TASK ITEM:
What is needed here is an exact copy of every entry.

AVAILABLE DATA:
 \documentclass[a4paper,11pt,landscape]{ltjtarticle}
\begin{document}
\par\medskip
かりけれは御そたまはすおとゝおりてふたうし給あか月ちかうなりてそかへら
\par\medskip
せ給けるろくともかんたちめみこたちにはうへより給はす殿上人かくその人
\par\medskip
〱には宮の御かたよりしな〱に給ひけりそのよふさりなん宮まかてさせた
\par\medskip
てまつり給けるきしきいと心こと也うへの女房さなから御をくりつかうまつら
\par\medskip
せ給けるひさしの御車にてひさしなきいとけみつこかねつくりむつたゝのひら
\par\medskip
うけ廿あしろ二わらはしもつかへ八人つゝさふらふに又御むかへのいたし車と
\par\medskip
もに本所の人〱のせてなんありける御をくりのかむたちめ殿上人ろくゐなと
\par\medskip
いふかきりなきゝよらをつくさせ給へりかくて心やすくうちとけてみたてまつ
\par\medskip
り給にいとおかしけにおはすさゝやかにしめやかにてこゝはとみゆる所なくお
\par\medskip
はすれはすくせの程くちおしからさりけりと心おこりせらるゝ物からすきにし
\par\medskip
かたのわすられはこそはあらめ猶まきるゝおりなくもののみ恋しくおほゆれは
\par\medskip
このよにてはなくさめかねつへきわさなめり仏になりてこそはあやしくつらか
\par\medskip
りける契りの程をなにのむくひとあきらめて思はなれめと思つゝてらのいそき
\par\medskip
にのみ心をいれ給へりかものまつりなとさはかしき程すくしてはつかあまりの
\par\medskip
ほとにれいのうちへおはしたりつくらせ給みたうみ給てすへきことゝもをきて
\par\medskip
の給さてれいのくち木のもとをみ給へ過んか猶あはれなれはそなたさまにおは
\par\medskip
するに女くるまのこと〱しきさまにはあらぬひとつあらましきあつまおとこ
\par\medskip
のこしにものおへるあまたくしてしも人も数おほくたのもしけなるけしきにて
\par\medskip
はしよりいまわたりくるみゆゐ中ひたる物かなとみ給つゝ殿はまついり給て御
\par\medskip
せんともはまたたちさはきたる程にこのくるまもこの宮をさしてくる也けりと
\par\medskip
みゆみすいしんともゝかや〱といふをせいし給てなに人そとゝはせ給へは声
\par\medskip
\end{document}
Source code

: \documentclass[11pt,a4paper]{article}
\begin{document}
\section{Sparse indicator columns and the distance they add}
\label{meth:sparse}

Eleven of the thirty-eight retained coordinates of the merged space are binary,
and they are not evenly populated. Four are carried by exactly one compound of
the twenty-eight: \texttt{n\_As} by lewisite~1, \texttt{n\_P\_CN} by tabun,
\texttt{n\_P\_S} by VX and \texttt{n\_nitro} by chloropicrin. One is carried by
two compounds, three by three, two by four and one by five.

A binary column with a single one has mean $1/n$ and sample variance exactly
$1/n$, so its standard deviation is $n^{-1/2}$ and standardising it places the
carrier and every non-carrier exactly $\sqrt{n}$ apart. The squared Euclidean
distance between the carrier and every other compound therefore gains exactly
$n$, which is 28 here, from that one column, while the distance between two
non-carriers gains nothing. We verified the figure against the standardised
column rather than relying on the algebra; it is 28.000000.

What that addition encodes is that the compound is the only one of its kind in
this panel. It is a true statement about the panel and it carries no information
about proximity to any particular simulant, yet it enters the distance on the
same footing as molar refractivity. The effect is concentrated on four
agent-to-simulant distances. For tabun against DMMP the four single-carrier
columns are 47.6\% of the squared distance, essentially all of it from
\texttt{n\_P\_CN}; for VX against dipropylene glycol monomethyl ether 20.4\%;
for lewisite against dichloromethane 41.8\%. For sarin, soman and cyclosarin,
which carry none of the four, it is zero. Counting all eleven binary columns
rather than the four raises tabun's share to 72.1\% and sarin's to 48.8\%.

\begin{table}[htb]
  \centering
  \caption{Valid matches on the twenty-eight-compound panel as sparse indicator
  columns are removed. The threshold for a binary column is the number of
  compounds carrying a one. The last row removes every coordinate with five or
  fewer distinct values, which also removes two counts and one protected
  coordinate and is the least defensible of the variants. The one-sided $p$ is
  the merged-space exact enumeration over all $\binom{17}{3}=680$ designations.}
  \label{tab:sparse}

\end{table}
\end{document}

WRITTEN RESPONSE:
 \documentclass[a4paper,11pt,landscape]{ltjtarticle}
\begin{document}
\par\medskip
かりけれは御そたまはすおとゝおりてふたうし給あか月ちかうなりてそかへら
\par\medskip
せ給けるろくともかんたちめみこたちにはうへより給はす殿上人かくその人
\par\medskip
〱には宮の御かたよりしな〱に給ひけりそのよふさりなん宮まかてさせた
\par\medskip
てまつり給けるきしきいと心こと也うへの女房さなから御をくりつかうまつら
\par\medskip
せ給けるひさしの御車にてひさしなきいとけみつこかねつくりむつたゝのひら
\par\medskip
うけ廿あしろ二わらはしもつかへ八人つゝさふらふに又御むかへのいたし車と
\par\medskip
もに本所の人〱のせてなんありける御をくりのかむたちめ殿上人ろくゐなと
\par\medskip
いふかきりなきゝよらをつくさせ給へりかくて心やすくうちとけてみたてまつ
\par\medskip
り給にいとおかしけにおはすさゝやかにしめやかにてこゝはとみゆる所なくお
\par\medskip
はすれはすくせの程くちおしからさりけりと心おこりせらるゝ物からすきにし
\par\medskip
かたのわすられはこそはあらめ猶まきるゝおりなくもののみ恋しくおほゆれは
\par\medskip
このよにてはなくさめかねつへきわさなめり仏になりてこそはあやしくつらか
\par\medskip
りける契りの程をなにのむくひとあきらめて思はなれめと思つゝてらのいそき
\par\medskip
にのみ心をいれ給へりかものまつりなとさはかしき程すくしてはつかあまりの
\par\medskip
ほとにれいのうちへおはしたりつくらせ給みたうみ給てすへきことゝもをきて
\par\medskip
の給さてれいのくち木のもとをみ給へ過んか猶あはれなれはそなたさまにおは
\par\medskip
するに女くるまのこと〱しきさまにはあらぬひとつあらましきあつまおとこ
\par\medskip
のこしにものおへるあまたくしてしも人も数おほくたのもしけなるけしきにて
\par\medskip
はしよりいまわたりくるみゆゐ中ひたる物かなとみ給つゝ殿はまついり給て御
\par\medskip
せんともはまたたちさはきたる程にこのくるまもこの宮をさしてくる也けりと
\par\medskip
みゆみすいしんともゝかや〱といふをせいし給てなに人そとゝはせ給へは声
\par\medskip
\end{document}
Source code

: \documentclass[11pt,a4paper]{article}
\begin{document}
\section{Sparse indicator columns and the distance they add}
\label{meth:sparse}

Eleven of the thirty-eight retained coordinates of the merged space are binary,
and they are not evenly populated. Four are carried by exactly one compound of
the twenty-eight: \texttt{n\_As} by lewisite~1, \texttt{n\_P\_CN} by tabun,
\texttt{n\_P\_S} by VX and \texttt{n\_nitro} by chloropicrin. One is carried by
two compounds, three by three, two by four and one by five.

A binary column with a single one has mean $1/n$ and sample variance exactly
$1/n$, so its standard deviation is $n^{-1/2}$ and standardising it places the
carrier and every non-carrier exactly $\sqrt{n}$ apart. The squared Euclidean
distance between the carrier and every other compound therefore gains exactly
$n$, which is 28 here, from that one column, while the distance between two
non-carriers gains nothing. We verified the figure against the standardised
column rather than relying on the algebra; it is 28.000000.

What that addition encodes is that the compound is the only one of its kind in
this panel. It is a true statement about the panel and it carries no information
about proximity to any particular simulant, yet it enters the distance on the
same footing as molar refractivity. The effect is concentrated on four
agent-to-simulant distances. For tabun against DMMP the four single-carrier
columns are 47.6\% of the squared distance, essentially all of it from
\texttt{n\_P\_CN}; for VX against dipropylene glycol monomethyl ether 20.4\%;
for lewisite against dichloromethane 41.8\%. For sarin, soman and cyclosarin,
which carry none of the four, it is zero. Counting all eleven binary columns
rather than the four raises tabun's share to 72.1\% and sarin's to 48.8\%.

\begin{table}[htb]
  \centering
  \caption{Valid matches on the twenty-eight-compound panel as sparse indicator
  columns are removed. The threshold for a binary column is the number of
  compounds carrying a one. The last row removes every coordinate with five or
  fewer distinct values, which also removes two counts and one protected
  coordinate and is the least defensible of the variants. The one-sided $p$ is
  the merged-space exact enumeration over all $\binom{17}{3}=680$ designations.}
  \label{tab:sparse}

\end{table}
\end{document}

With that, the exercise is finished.